Francis (2012a, 2012b, 2012c, 2012d, 2012e, in press) attacks individual papers through critiques that apply faulty logic to analyses ironically biased by cherry picking. However well intentioned, the critiques are probably counterproductive to their stipulated goal and certainly unfair to the targeted authors.

Keywords

publication bias

In a growing number of critiques, Francis (2012a, 2012b, 2012c, 2012d, 2012e, in press) reports statistically significant evidence of publication bias tests in individual psychology papers and invites readers to completely ignore the results from those papers. These analyses are ironically biased because of cherry picking. The published critiques are but a small subset of those attempted: the subset with p < .1. More important, even if the analyses were correct, the conclusion to ignore evidence simply does not follow from the presence of publication bias; this fallacious inference confuses practical with statistical significance.

Cherry Picking

Replicate or show your drawer

Publication bias, the tendency to publish only statistically significant evidence, reduces the validity of reported p values. In the extreme, journals could be filled with the 5% of studies that are false positive, and authors’ file drawers could hold the remaining 95% (Rosenthal, 1979).

We can think of publication bias as a multiple comparisons problem. Suppose we run two studies but only one worked. The p value we ought to compute and report is the probability of one of the two studies working—not the default p value, which is the likelihood that one study works if only one study is run.

When studies are statistically independent (e.g., based on different sets of subjects), the likelihood that at least one of two works, under the null, is 1−.95² or 9.75%. For one of three it is 1−.95³ or 14.3%. If we try enough studies we are all but guaranteed to get at least one to work. For example, with 44 attempts, 90% of the time (1−.95⁴⁴ ) we will get at least one to work.

Although we should, we never do disclose—let alone correct for—the size of our file drawers. Instead, we address this problem with replications. Even if we got a study to work only after 44 attempts, there is still just a 5% chance of it working again under the null: replication p values are kosher.¹ When cherry picking, then, we should replicate or show our drawer.

Francis cherry picks but neither replicates nor shows his drawer

The question being asked in the critiques is “does Paper X suffer from publication bias?” Such a question does not lend itself to a replication because there is only one Paper X. We must, then, look into the file drawer and take into account how many papers other than X were tested.

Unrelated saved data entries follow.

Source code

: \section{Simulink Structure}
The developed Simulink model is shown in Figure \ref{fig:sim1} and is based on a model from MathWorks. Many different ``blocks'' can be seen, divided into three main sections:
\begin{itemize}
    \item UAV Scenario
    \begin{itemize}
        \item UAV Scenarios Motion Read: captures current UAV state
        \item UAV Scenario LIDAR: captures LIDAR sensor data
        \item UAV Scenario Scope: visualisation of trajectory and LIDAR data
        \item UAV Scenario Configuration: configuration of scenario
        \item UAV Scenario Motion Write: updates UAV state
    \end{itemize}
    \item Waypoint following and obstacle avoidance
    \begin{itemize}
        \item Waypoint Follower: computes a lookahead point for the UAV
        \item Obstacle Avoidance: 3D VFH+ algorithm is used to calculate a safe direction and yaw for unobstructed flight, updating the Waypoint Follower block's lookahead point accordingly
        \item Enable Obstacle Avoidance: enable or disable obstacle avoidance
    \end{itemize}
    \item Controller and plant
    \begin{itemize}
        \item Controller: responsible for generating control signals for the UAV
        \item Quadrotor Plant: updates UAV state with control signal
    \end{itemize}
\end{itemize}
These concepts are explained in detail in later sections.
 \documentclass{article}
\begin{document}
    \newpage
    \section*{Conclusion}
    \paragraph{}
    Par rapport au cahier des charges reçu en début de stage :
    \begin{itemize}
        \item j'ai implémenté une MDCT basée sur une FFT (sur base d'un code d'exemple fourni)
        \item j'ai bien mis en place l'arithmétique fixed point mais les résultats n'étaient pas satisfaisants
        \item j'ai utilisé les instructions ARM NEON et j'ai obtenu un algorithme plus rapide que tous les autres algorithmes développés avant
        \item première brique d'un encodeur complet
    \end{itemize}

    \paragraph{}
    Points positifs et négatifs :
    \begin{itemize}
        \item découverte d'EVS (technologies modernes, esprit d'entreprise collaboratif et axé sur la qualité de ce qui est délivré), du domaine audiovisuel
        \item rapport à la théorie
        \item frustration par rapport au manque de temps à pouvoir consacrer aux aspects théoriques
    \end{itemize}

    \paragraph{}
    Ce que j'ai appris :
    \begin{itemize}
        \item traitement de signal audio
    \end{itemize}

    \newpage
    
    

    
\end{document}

This number, Francis acknowledges, is considerably greater than 0. Figure 1 plots the impact on false-positive rates as we increase the number of total attempts when, as is the case in the critiques, p < .1 is considered significant. While contemplating Figure 1, imagine how easy it is to arrive at false-positive evidence of publication bias when one is unconstrained by number of attempts (imagination aid: most journals have more than 10 papers per issue).²

Fig. 1.

Likelihood of at least one analysis of publication bias obtaining p < .1 as more and more papers without publication bias are examined.

Note that it is irrelevant whether we think of the study that worked as conceptually related to the failures before it or not. The math involved in compounding p values is the same when studies are about the same topic, and when they are not, and when the studies involve experiments or publication-bias tests. There is no way around it. Because the critiques were cherry picked without conducting replications, their p values are larger than reported.

The “my analyses are not supposed to generalize” defense

In personal communications, and in responses to authors whose work he has critiqued, Francis argues that it is fine for him to cherry pick. For example:

[critiqued authors] suggested that my investigations of publication bias engage in the very practice that I criticize. I would be susceptible to this criticism if I were making inferences about publication bias for the field in general.³

We are concerned with a herring of a different color. We worry not whether the conclusion about Paper X applies also to Papers Y and Z. We worry that cherry picking increases the false-positive rate for Paper X (because it does).

Ignore the Advice to Ignore the Data

Let’s now consider the conclusion that if a paper has statistically significant evidence of publication bias its findings should be ignored.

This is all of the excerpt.